Не знал Антон и того, какую бурю принесет Европе, всему миру посеянный в Мюнхене ветер. Уже через четыре с половиной месяца Чехословакия совсем перестанет существовать, а еще через пять месяцев нацистская армия обрушится всей своей мощью на Польшу, чья полковничья клика лишь недавно помогла фашистской армии сокрушить Чехословакию. Шесть месяцев спустя нацисты водрузят свой флаг с черной свастикой над Копенгагеном и Осло, а через месяц вторгнутся в Бельгию, Голландию и Францию. Даладье, уверявший других, что слову Гитлера можно верить, в панике убежит из Парижа и вместе с фатоватым Франсуа-Понсе окажется в «привилегированном» гитлеровском концлагере. Чемберлена прогонят в отставку, и год спустя он умрет почти одновременно со своим единомышленником — послом Гендерсоном; их советник или наушник Вильсон, удаленный от дел по подозрению в измене, переживет обоих ровно на тридцать лет и умрет в презрении: немецкие документы, обнаруженные позже, выдадут его потомству как гитлеровского агента.

Да, те, кто осенью 1938 года посеял ветер, пожнут страшную бурю, которая принесет всему миру чудовищные разрушения, десятки миллионов жертв, голод и холод, муки и страдания, а за ними — обновление земли.

За долгой ночью, сменившей сумерки, придет, как верил Антон, рассвет и настанет новый день.

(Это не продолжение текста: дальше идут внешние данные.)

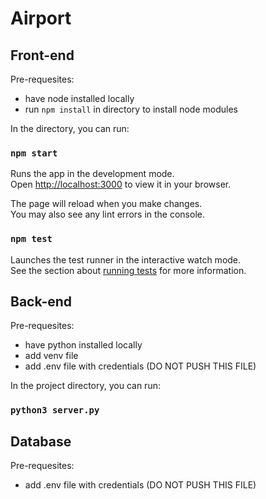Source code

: # Airport

## Front-end

Pre-requesites:

- have node installed locally
- run `npm install` in directory to install node modules

In the directory, you can run:

### `npm start`

Runs the app in the development mode.\
Open [http://localhost:3000](http://localhost:3000) to view it in your browser.

The page will reload when you make changes.\
You may also see any lint errors in the console.

### `npm test`

Launches the test runner in the interactive watch mode.\
See the section about [running tests](https://facebook.github.io/create-react-app/docs/running-tests) for more information.

## Back-end

Pre-requesites:

- have python installed locally
- add venv file
- add .env file with credentials (DO NOT PUSH THIS FILE)

In the project directory, you can run:

### `python3 server.py`

## Database

Pre-requesites:

- add .env file with credentials (DO NOT PUSH THIS FILE)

Несколько слов к читателям

После появления романа «Сумерки в полдень» в журнале «Октябрь» (№ 3—4 за 1972 год и 6—7 за 1973 год) автор получил немало писем. Благожелательно советуя или делая замечания, читатели наряду с другими вопросами спрашивали, в частности, почему в основу романа о советских людях за рубежом положены события, связанные с «Мюнхеном», к которому Советский Союз не имел никакого отношения? Других интересовало, что заставила автора «ворошить прошлое, уже канувшее в вечность и осужденное самой историей».

Мне хотелось бы ответить прежде всего на эти вопросы, потому что они имеют особое значение. Да, встреча руководителей четырех западных держав в Мюнхене действительно была созвана без ведома и согласия Советского правительства, его представителей демонстративно не пригласили, и оно сразу же осудило мюнхенское соглашение, объявив, что никогда не признает его законность. Вся ответственность была возложена на западные «демократические» страны — Англию и Францию, предавшие Чехословакию. За спиной «мюнхенцев», или «умиротворителей», как тогда называли западноевропейских пособников Гитлера, стояли богатые и влиятельные профашистские круги США, которых представляли в Европе американский посол в Лондоне миллионер Джозеф Кеннеди (отец убитого в 1963 году президента США), посол в Париже, антисоветчик, филадельфийский богач Уильям Буллит и странствующий поклонник нацистов популярный в те годы летчик Чарльз Линдберг.